Parallel Processing Arduino Style – Make Massive NeoPixel Displays With Nanoscale Concurrent Computing

We’ve already seen that it is possible to drive thousands of WS2812B NeoPixels with a lowly Arduino using careful bit-banging. But what if we could bang out 8 bits at a time rather than sending them single file? Could it be possible to drive 8 times as many strings (or get 8 times the refresh rate) from our Arduino by processing bits in parallel? It would be like having a tiny pipelined GPU render engine inside our Arduino!

Read on to find out the results of a quick proof-of-concept test!….

Perfunctory Video

Spoiler alert: If you want to keep up the suspense, read the article first and then come back and watch the video.

Pins and Ports

Each output pin on the Arduino maps to a single bit of a port”. A port is just an internal register that happens to be connected to the pins, so writing to the port can change the output of the pins it is connected to. Ports are named B, C, D, etc. The pin-to-port mappings for an Uno are shown here…


For example, Digital Pin 4 maps to bit 4 of port D (shown as PD4), so if we set bit 4 of port D then digital pin #4 will go high (assuming it is set to output mode). You can read more about pins and ports here.

By writing a full byte to a port, we can set all the pins at once in one very quick step.  If we can compound these gains by doing of our computations and signal generation using 8 bits in parallel, we should be able to drive nearly 8 times as many pixels or get 8 times the refresh rate when compared to individual bit banging.

Picking Our Port

Looking carefully at the above map, you’ll see that only Port D has all of its bits mapped to accessible pins, so that is the one we will use. Mind as well get maximum bang for our bit-bang-buck!

To test, we very simply connect up 8 strings to the 8 pins of port D like this…

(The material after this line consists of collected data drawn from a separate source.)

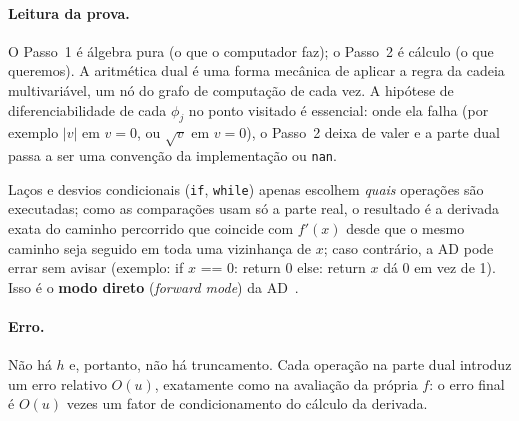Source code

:\documentclass[11pt,a4paper]{article}
\begin{document}
\paragraph{Leitura da prova.} O Passo~1 é álgebra pura (o que o computador faz); o Passo~2 é cálculo (o que queremos). A aritmética dual é uma forma mecânica de aplicar a regra da cadeia multivariável, um nó do grafo de computação de cada vez. A hipótese de diferenciabilidade de cada $\phi_j$ no ponto visitado é essencial: onde ela falha (por exemplo $|v|$ em $v=0$, ou $\sqrt v$ em $v=0$), o Passo~2 deixa de valer e a parte dual passa a ser uma convenção da implementação ou \texttt{nan}.

Laços e desvios condicionais (\texttt{if}, \texttt{while}) apenas escolhem \emph{quais} operações são executadas; como as comparações usam só a parte real, o resultado é a derivada exata do caminho percorrido que coincide com $f'(x)$ desde que o mesmo caminho seja seguido em toda uma vizinhança de $x$; caso contrário, a AD pode errar sem avisar (exemplo: if $x$ == 0: return 0 else: return $x$ dá 0 em vez de 1). Isso é o \textbf{modo direto} (\emph{forward mode}) da AD~\cite{baydin2018}.

\paragraph{Erro.} Não há $h$ e, portanto, não há truncamento. Cada operação na parte dual introduz um erro relativo $O(u)$, exatamente como na avaliação da própria $f$: o erro final é $O(u)$ vezes um fator de condicionamento do cálculo da derivada.
\end{document}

Real life is a bit messier, but still recognizable…

2016-05-04 12.55.03

Pushing Parallel Pixels

To drive a WS2812B Neopixel strip, we need to generate a sequence of specially timed signals. To drive 8 strips, we need to generate 8 of these sequences – and all at the same time. This is not as hard as it sounds since each data bit in the generated signal can be neatly divided into three phases…


Signals for sending one WS2812B data bit

Step Color Output Description Duration
1 GREEN HIGH always high  (T0H)
2 YELLOW DATA the data itself (T1H-T0H)
3 RED LOW always low (T0H)

(The exact timings for each phase are described here)

See how the only difference between a 1 bit and a 0 bit is the level in the time period shown in yellow? This makes things much simpler for us since the beginning and ending of each bit are always the same.

So, to transmit a set of 8 encoded data bits (1 data bit to each string), all we need to do is…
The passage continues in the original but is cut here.